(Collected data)
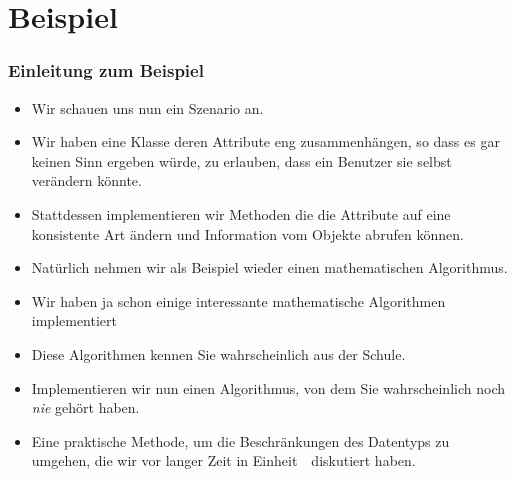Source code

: \documentclass[aspectratio=169,mathserif,notheorems]{beamer}%
\begin{document}
\section{Beispiel}%
%
\begin{frame}[t]%
\frametitle{Einleitung zum Beispiel}%
\begin{itemize}%
%
\item Wir schauen uns nun ein Szenario an.%
%
\item<2-> Wir haben eine Klasse deren Attribute eng zusammenhängen, so dass es gar keinen Sinn ergeben würde, zu erlauben, dass ein Benutzer sie selbst verändern könnte.%
%
\item<3-> Stattdessen implementieren wir Methoden die die Attribute auf eine konsistente Art ändern und Information vom Objekte abrufen können.%
%
\item<5-> Natürlich nehmen wir als Beispiel wieder einen mathematischen Algorithmus.%
%
\item<6-> Wir haben ja schon einige interessante mathematische Algorithmen implementiert%
%
\item<10-> Diese Algorithmen kennen Sie wahrscheinlich aus der Schule.%
%
\item<11-> Implementieren wir nun einen Algorithmus, von dem Sie wahrscheinlich noch \emph{nie} gehört haben.%
%
\item<12-> Eine praktische Methode, um die Beschränkungen des Datentyps  zu umgehen, die wir vor langer Zeit in Einheit~\unitFloat\ diskutiert haben.%
%
\end{itemize}%
\end{frame}%
%
\end{document}

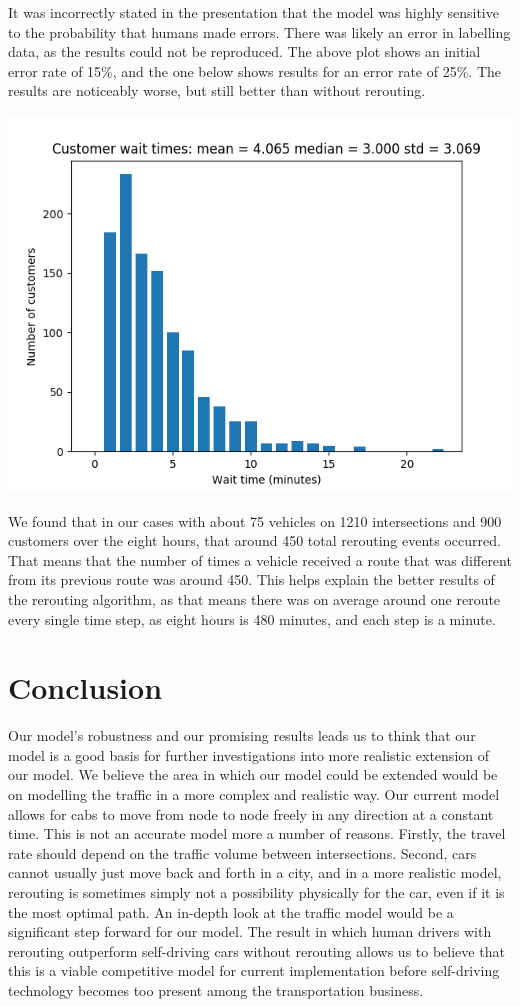\documentclass[Proceedings]{ascelike}
\begin{document}
It was incorrectly stated in the presentation that the model was highly sensitive to the probability that humans
made errors. There was likely an error in labelling data, as the results could not be reproduced. The above plot
shows an initial error rate of 15\%, and the one below shows results for an error rate of 25\%. The results are
noticeably worse, but still better than without rerouting.

\includegraphics[width=0.75 \textwidth]{human_high_error_customers}

We found that in our cases with about 75 vehicles on 1210 intersections and 900 customers over the eight hours, that
around 450 total rerouting events occurred. That means that the number of times a vehicle received a route that was
different from its previous route was around 450. This helps explain the better results of the rerouting algorithm, as
that means there was on average around one reroute every single time step, as eight hours is 480 minutes, and each
step is a minute.

\section*{Conclusion}

Our model's robustness and our promising results leads us to think that our model is a good basis for further investigations into more realistic extension of our model. We believe the area in which our model could be extended would be on modelling the traffic in a more complex and realistic way. Our current model allows for cabs to move from node to node freely in any direction at a constant time. This is not an accurate model more a number of reasons. Firstly, the travel rate should depend on the traffic volume between intersections. Second, cars cannot usually just move back and forth in a city, and in a more realistic model, rerouting is sometimes simply not a possibility physically for the car, even if it is the most optimal path. An in-depth look at the traffic model would be a significant step forward for our model. The result in which human drivers with rerouting outperform self-driving cars without rerouting allows us to believe that this is a viable competitive model for current implementation before self-driving technology becomes too present among the transportation business.   
\end{document}
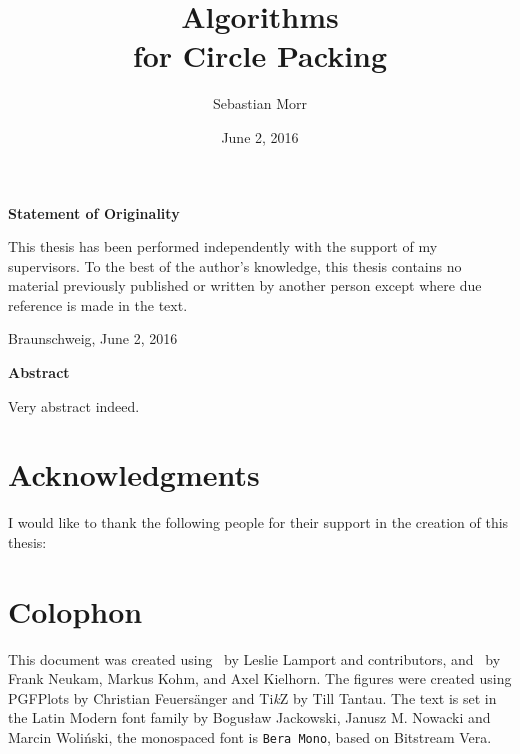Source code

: \documentclass[a4paper,style=print,bibliography=totoc,nexus,lnum,extramargin]{tubsbook}
\title{Algorithms \\for Circle Packing}
\author{\sffamily\LARGE Sebastian Morr}
\date{\large June 2, 2016}
\begin{document}
\frontmatter %

\maketitle
\cleardoublepage

\thispagestyle{plain} %
\vspace*{7cm}
\centerline{\bfseries Statement of Originality}
\vspace*{1em}
\noindent
This thesis has been performed independently with the support of my supervisors.
To the best of the author's knowledge, this thesis contains no material previously
published or written by another person except where due reference is made in the text.

\par
  \bigskip\noindent Braunschweig, June 2, 2016 \par
  \vspace*{10mm}
  \hfill\hrulefill
\cleardoublepage

\thispagestyle{plain} %
\centerline{\bfseries Abstract}
\vspace*{1em}
\noindent
Very abstract indeed.
\cleardoublepage

\section*{Acknowledgments}

I would like to thank the following people for their support in the creation of this thesis:

\section*{Colophon}

This document was created using \LaTeXe\ by Leslie Lamport and contributors, and \KOMAScript\ by Frank Neukam, Markus Kohm, and Axel Kielhorn. The figures were created using PGFPlots by Christian Feuersänger and Ti\textit{k}Z by Till Tantau. The text is set in the Latin Modern font family by Bogusław Jackowski, Janusz M. Nowacki and Marcin Woliński, the monospaced font is \texttt{Bera Mono}, based on Bitstream Vera.

\cleardoublepage
\setcounter{tocdepth}{2}

\tableofcontents
\cleardoublepage

%
\end{document}
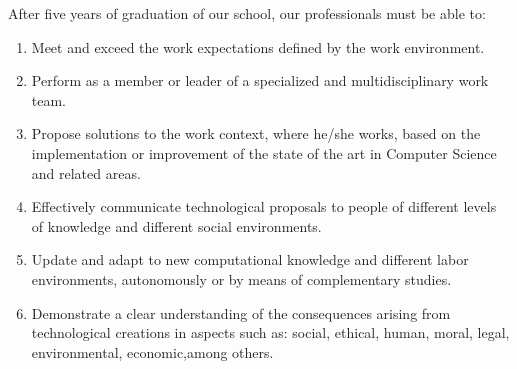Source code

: After five years of graduation of our school, 
our professionals must be able to:
\begin{enumerate}
\item Meet and exceed the work expectations defined by the work environment.
\item Perform as a member or leader of a specialized and multidisciplinary work team.
\item Propose solutions to the work context, where he/she works, based on the implementation or improvement of the state of the art in Computer Science and related areas.
\item Effectively communicate technological proposals to people of different levels of
knowledge and different social environments.
\item Update and adapt to new computational knowledge and different labor environments,
autonomously or by means of complementary studies.
\item  Demonstrate a clear understanding of the consequences arising from technological
creations in aspects such as: social, ethical, human, moral, legal, environmental, economic,among others.

\end{enumerate}

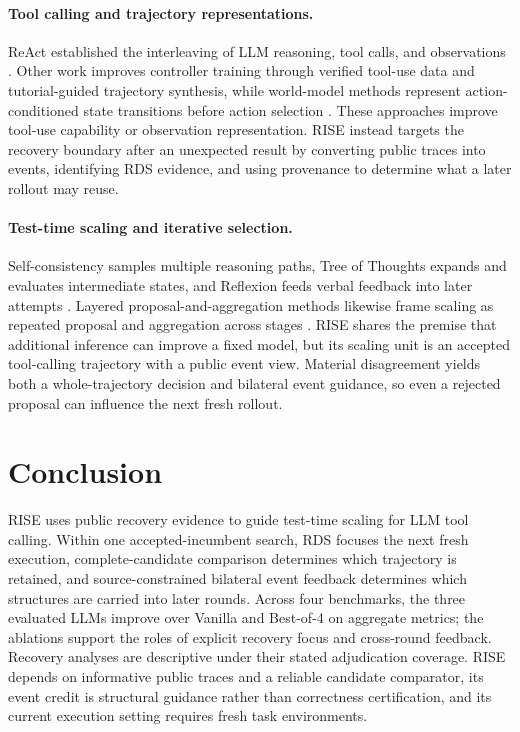 \documentclass{article}
\begin{document}
\paragraph{Tool calling and trajectory representations.} ReAct established the interleaving of LLM reasoning, tool calls, and observations \citep{yao2023react}. Other work improves controller training through verified tool-use data and tutorial-guided trajectory synthesis, while world-model methods represent action-conditioned state transitions before action selection \citep{mat2025,agenttrek2025,wma2025}. These approaches improve tool-use capability or observation representation. RISE instead targets the recovery boundary after an unexpected result by converting public traces into events, identifying RDS evidence, and using provenance to determine what a later rollout may reuse.

\paragraph{Test-time scaling and iterative selection.} Self-consistency samples multiple reasoning paths, Tree of Thoughts expands and evaluates intermediate states, and Reflexion feeds verbal feedback into later attempts \citep{wang2023selfconsistency,yao2023tree,shinn2023reflexion}. Layered proposal-and-aggregation methods likewise frame scaling as repeated proposal and aggregation across stages \citep{moa2024}. RISE shares the premise that additional inference can improve a fixed model, but its scaling unit is an accepted tool-calling trajectory with a public event view. Material disagreement yields both a whole-trajectory decision and bilateral event guidance, so even a rejected proposal can influence the next fresh rollout.

\section{Conclusion}

RISE uses public recovery evidence to guide test-time scaling for LLM tool calling. Within one accepted-incumbent search, RDS focuses the next fresh execution, complete-candidate comparison determines which trajectory is retained, and source-constrained bilateral event feedback determines which structures are carried into later rounds. Across four benchmarks, the three evaluated LLMs improve over Vanilla and Best-of-4 on aggregate metrics; the ablations support the roles of explicit recovery focus and cross-round feedback. Recovery analyses are descriptive under their stated adjudication coverage. RISE depends on informative public traces and a reliable candidate comparator, its event credit is structural guidance rather than correctness certification, and its current execution setting requires fresh task environments.
\end{document}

→ What you should do
What lines in the data above contain the word "where"? Show them all.

→ Written solution
published or written by another person except where due reference is made in the text.
\item Propose solutions to the work context, where he/she works, based on the implementation or improvement of the state of the art in Computer Science and related areas.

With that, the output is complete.